Thursday, June 27, 2013

....



Mayıs'ın son günü yola çıktık.
İçimiz kıpır kıpırdı.
Yol boyu Bulut, Ona verdiğimiz sözleri hatırlatıp duruyordu.
Bizi bekleyen soğuk havaya rağmen Hollanda'ya tekrar gidecek olmamız bizi çok mutlu ediyordu.

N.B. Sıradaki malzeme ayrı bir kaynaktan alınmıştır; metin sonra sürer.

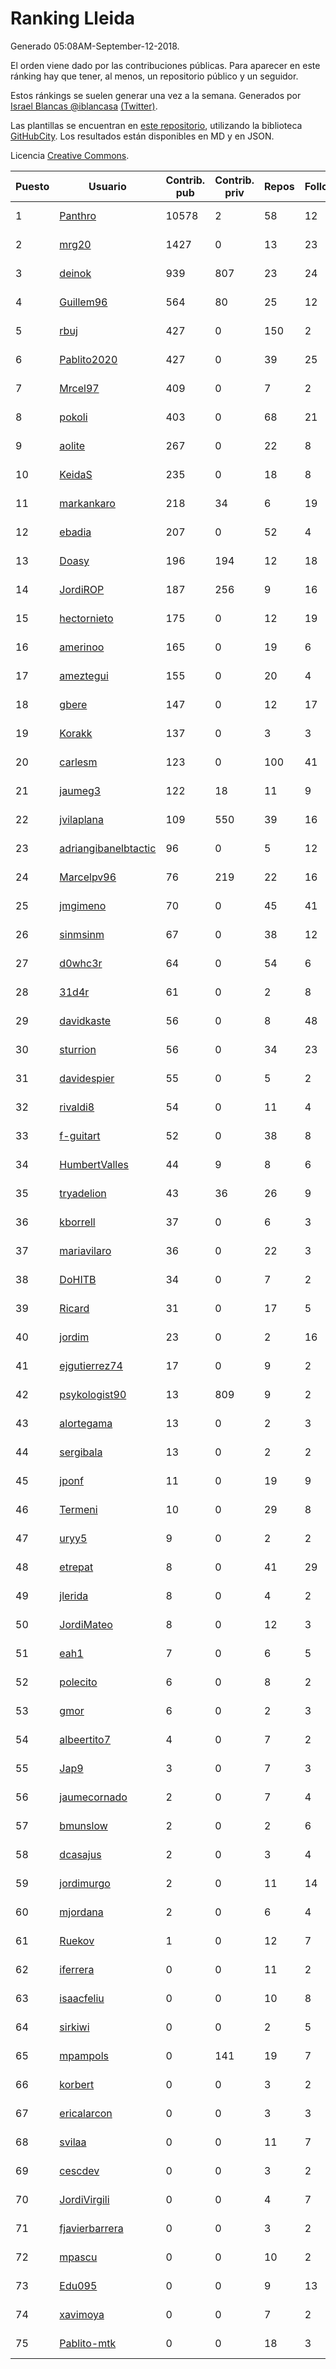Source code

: # Ranking Lleida

Generado 05:08AM-September-12-2018.

El orden viene dado por las contribuciones públicas. Para aparecer en este ránking hay que tener, al menos, un repositorio público y un seguidor.

Estos ránkings se suelen generar una vez a la semana. Generados por [Israel Blancas @iblancasa](https://github.com/iblancasa/) [(Twitter)](https://twitter.com/iblancasa).

Las plantillas se encuentran en [este repositorio](https://github.com/iblancasa/GH-Spanish-Ranking), utilizando la biblioteca [GitHubCity](https://github.com/iblancasa/GitHubCity). Los resultados están disponibles en MD y en JSON.

Licencia [Creative Commons](https://creativecommons.org/licenses/by/4.0/).

| Puesto   |  Usuario  | Contrib. pub | Contrib. priv |Repos| Followers | Desde |  Avatar  |
|----------|-----------|--------------|---------------|-----|-----------|-------|----------|
|1|[Panthro](https://github.com/Panthro)|10578|2|58|12|2012-03-22|![Panthro]()|
|2|[mrg20](https://github.com/mrg20)|1427|0|13|23|2016-02-22|![mrg20]()|
|3|[deinok](https://github.com/deinok)|939|807|23|24|2014-02-04|![deinok]()|
|4|[Guillem96](https://github.com/Guillem96)|564|80|25|12|2016-08-27|![Guillem96]()|
|5|[rbuj](https://github.com/rbuj)|427|0|150|2|2014-12-12|![rbuj]()|
|6|[Pablito2020](https://github.com/Pablito2020)|427|0|39|25|2016-04-24|![Pablito2020]()|
|7|[Mrcel97](https://github.com/Mrcel97)|409|0|7|2|2017-11-07|![Mrcel97]()|
|8|[pokoli](https://github.com/pokoli)|403|0|68|21|2011-10-30|![pokoli]()|
|9|[aolite](https://github.com/aolite)|267|0|22|8|2013-06-03|![aolite]()|
|10|[KeidaS](https://github.com/KeidaS)|235|0|18|8|2016-04-27|![KeidaS]()|
|11|[markankaro](https://github.com/markankaro)|218|34|6|19|2017-05-24|![markankaro]()|
|12|[ebadia](https://github.com/ebadia)|207|0|52|4|2009-12-08|![ebadia]()|
|13|[Doasy](https://github.com/Doasy)|196|194|12|18|2016-01-29|![Doasy]()|
|14|[JordiROP](https://github.com/JordiROP)|187|256|9|16|2016-02-08|![JordiROP]()|
|15|[hectornieto](https://github.com/hectornieto)|175|0|12|19|2014-04-15|![hectornieto]()|
|16|[amerinoo](https://github.com/amerinoo)|165|0|19|6|2015-02-16|![amerinoo]()|
|17|[ameztegui](https://github.com/ameztegui)|155|0|20|4|2014-07-02|![ameztegui]()|
|18|[gbere](https://github.com/gbere)|147|0|12|17|2012-01-13|![gbere]()|
|19|[Korakk](https://github.com/Korakk)|137|0|3|3|2017-11-20|![Korakk]()|
|20|[carlesm](https://github.com/carlesm)|123|0|100|41|2008-05-01|![carlesm]()|
|21|[jaumeg3](https://github.com/jaumeg3)|122|18|11|9|2016-07-14|![jaumeg3]()|
|22|[jvilaplana](https://github.com/jvilaplana)|109|550|39|16|2011-04-15|![jvilaplana]()|
|23|[adriangibanelbtactic](https://github.com/adriangibanelbtactic)|96|0|5|12|2012-01-15|![adriangibanelbtactic]()|
|24|[Marcelpv96](https://github.com/Marcelpv96)|76|219|22|16|2016-11-15|![Marcelpv96]()|
|25|[jmgimeno](https://github.com/jmgimeno)|70|0|45|41|2011-04-08|![jmgimeno]()|
|26|[sinmsinm](https://github.com/sinmsinm)|67|0|38|12|2012-05-16|![sinmsinm]()|
|27|[d0whc3r](https://github.com/d0whc3r)|64|0|54|6|2012-01-25|![d0whc3r]()|
|28|[31d4r](https://github.com/31d4r)|61|0|2|8|2017-08-12|![31d4r]()|
|29|[davidkaste](https://github.com/davidkaste)|56|0|8|48|2011-11-16|![davidkaste]()|
|30|[sturrion](https://github.com/sturrion)|56|0|34|23|2013-08-23|![sturrion]()|
|31|[davidespier](https://github.com/davidespier)|55|0|5|2|2018-05-11|![davidespier]()|
|32|[rivaldi8](https://github.com/rivaldi8)|54|0|11|4|2011-11-11|![rivaldi8]()|
|33|[f-guitart](https://github.com/f-guitart)|52|0|38|8|2014-03-09|![f-guitart]()|
|34|[HumbertValles](https://github.com/HumbertValles)|44|9|8|6|2017-02-13|![HumbertValles]()|
|35|[tryadelion](https://github.com/tryadelion)|43|36|26|9|2013-03-05|![tryadelion]()|
|36|[kborrell](https://github.com/kborrell)|37|0|6|3|2015-02-17|![kborrell]()|
|37|[mariavilaro](https://github.com/mariavilaro)|36|0|22|3|2015-01-13|![mariavilaro]()|
|38|[DoHITB](https://github.com/DoHITB)|34|0|7|2|2016-01-19|![DoHITB]()|
|39|[Ricard](https://github.com/Ricard)|31|0|17|5|2009-12-13|![Ricard]()|
|40|[jordim](https://github.com/jordim)|23|0|2|16|2011-04-10|![jordim]()|
|41|[ejgutierrez74](https://github.com/ejgutierrez74)|17|0|9|2|2015-03-14|![ejgutierrez74]()|
|42|[psykologist90](https://github.com/psykologist90)|13|809|9|2|2013-09-05|![psykologist90]()|
|43|[alortegama](https://github.com/alortegama)|13|0|2|3|2015-02-03|![alortegama]()|
|44|[sergibala](https://github.com/sergibala)|13|0|2|2|2018-02-13|![sergibala]()|
|45|[jponf](https://github.com/jponf)|11|0|19|9|2013-03-13|![jponf]()|
|46|[Termeni](https://github.com/Termeni)|10|0|29|8|2014-03-10|![Termeni]()|
|47|[uryy5](https://github.com/uryy5)|9|0|2|2|2014-10-07|![uryy5]()|
|48|[etrepat](https://github.com/etrepat)|8|0|41|29|2009-11-04|![etrepat]()|
|49|[jlerida](https://github.com/jlerida)|8|0|4|2|2015-05-12|![jlerida]()|
|50|[JordiMateo](https://github.com/JordiMateo)|8|0|12|3|2016-03-10|![JordiMateo]()|
|51|[eah1](https://github.com/eah1)|7|0|6|5|2015-02-17|![eah1]()|
|52|[polecito](https://github.com/polecito)|6|0|8|2|2013-07-30|![polecito]()|
|53|[gmor](https://github.com/gmor)|6|0|2|3|2015-01-09|![gmor]()|
|54|[albeertito7](https://github.com/albeertito7)|4|0|7|2|2017-02-13|![albeertito7]()|
|55|[Jap9](https://github.com/Jap9)|3|0|7|3|2016-02-09|![Jap9]()|
|56|[jaumecornado](https://github.com/jaumecornado)|2|0|7|4|2011-02-14|![jaumecornado]()|
|57|[bmunslow](https://github.com/bmunslow)|2|0|2|6|2010-06-03|![bmunslow]()|
|58|[dcasajus](https://github.com/dcasajus)|2|0|3|4|2014-03-25|![dcasajus]()|
|59|[jordimurgo](https://github.com/jordimurgo)|2|0|11|14|2013-10-23|![jordimurgo]()|
|60|[mjordana](https://github.com/mjordana)|2|0|6|4|2014-11-19|![mjordana]()|
|61|[Ruekov](https://github.com/Ruekov)|1|0|12|7|2010-12-27|![Ruekov]()|
|62|[iferrera](https://github.com/iferrera)|0|0|11|2|2011-09-23|![iferrera]()|
|63|[isaacfeliu](https://github.com/isaacfeliu)|0|0|10|8|2008-04-10|![isaacfeliu]()|
|64|[sirkiwi](https://github.com/sirkiwi)|0|0|2|5|2011-07-01|![sirkiwi]()|
|65|[mpampols](https://github.com/mpampols)|0|141|19|7|2010-11-12|![mpampols]()|
|66|[korbert](https://github.com/korbert)|0|0|3|2|2013-03-08|![korbert]()|
|67|[ericalarcon](https://github.com/ericalarcon)|0|0|3|3|2013-08-28|![ericalarcon]()|
|68|[svilaa](https://github.com/svilaa)|0|0|11|7|2013-09-23|![svilaa]()|
|69|[cescdev](https://github.com/cescdev)|0|0|3|2|2013-09-20|![cescdev]()|
|70|[JordiVirgili](https://github.com/JordiVirgili)|0|0|4|7|2013-11-27|![JordiVirgili]()|
|71|[fjavierbarrera](https://github.com/fjavierbarrera)|0|0|3|2|2014-12-16|![fjavierbarrera]()|
|72|[mpascu](https://github.com/mpascu)|0|0|10|2|2015-02-12|![mpascu]()|
|73|[Edu095](https://github.com/Edu095)|0|0|9|13|2015-04-07|![Edu095]()|
|74|[xavimoya](https://github.com/xavimoya)|0|0|7|2|2014-11-25|![xavimoya]()|
|75|[Pablito-mtk](https://github.com/Pablito-mtk)|0|0|18|3|2016-09-29|![Pablito-mtk]()|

 (Bulut ve eşim için bilemem ama Hollanda benim için ikinci memleketim.
Sanmayın uzun yıllar yaşadığımı.
Sadece uzun yıllar yaşama ihtimalimizin olduğu dönemde bir kaç günlük bir  araştırma-iş gezisi yapmıştık. Ogünlerden kalma benim bu sevgim :))

...

Keyifli geçen uçak yolculuğumuz, otelimize sorunsuz ve Bulut'u yormadan ulaşabilmemiz, güler yüzlü ve nazik insanlar ile tatilimiz çok güzel başladı diyebilirdik.
Sonra yavaş yavaş FB ve tweeterdan olayları izlemeye başladık.
Tüm gündemimiz değişti, hevesimiz bir anda gitti, ilk defa tatilden bir an önce dönmek istedik.
Elimizden geldiğince programımıza uymaya çalışsak da, yaptığımız her şeyi büyük bir vicdan azabı ile yaptık.
Hala da bu psikolojimiz değişmedi.
Ne fotoğraflarımı düzenleyebildim, ne aldıklarıma bakabildim.
Ülkemizde yaşananlarının yanında her şey boş, anlamsız geliyor.

...

En kısa zamanda , yaşananlar unutulmadan, bu günlerin geri de kalmasını,
iyi niyetin, dürüstlüğün, aklın ve mizah duygusunun günlük yaşamlarımıza egemen olmasını diliyorum.

...

Ben fotoğraflarımı düzenlemeye ve geçen günlerimizden bahsetmeye  cesaret edene kadar,
eski bir yazımı paylaşayım.
Bulut'suz ilk yolculuğumuzdu. Daha bir yaşında olduğundan Bulut yokluğumuzdan hiç bir şey anlamasa da bize bu bir kaç gün çok zor gelmişti. Sanki yıllardır Bulut'la gidiyoruz her yere... :)
Ben her okuyuşumda gülümsüyorum...
İnsan anne olunca anlıyor, çocuğuna değil çevreye güvenemiyormuş  gerçekten :)))

...
Çocuklarımızın günlerinin,güzel,  aydınlık ve umut dolu olması dileğiyle...

...



Hollanda'ya gidipte bisiklet kullanım yoğunluğuna şaşırmamak mümkün değil. Renk renk model model pek çok bisiklet siz daha yeni geldiğiniz şehri algılamaya çalışırken üzerinize üzerinize geliyor. Birde sanırım büyük şehirlerde yaşayıp kendimizi otomobillerden korumaya o kadar alışmışız ki insan bisikletler karşısında çok aciz kalıyor.



               


 Biraz zaman geçirince bisikletlerin kendi kuralları olduğunu ve hollandalıların akrobatlarla yarışan bir ustalıkla bisiklet kullandıklarını  fark edip  rahatlasanızda, şaşkınlık ve hayranlığınız orda olduğunuz süre boyunca devam ediyor.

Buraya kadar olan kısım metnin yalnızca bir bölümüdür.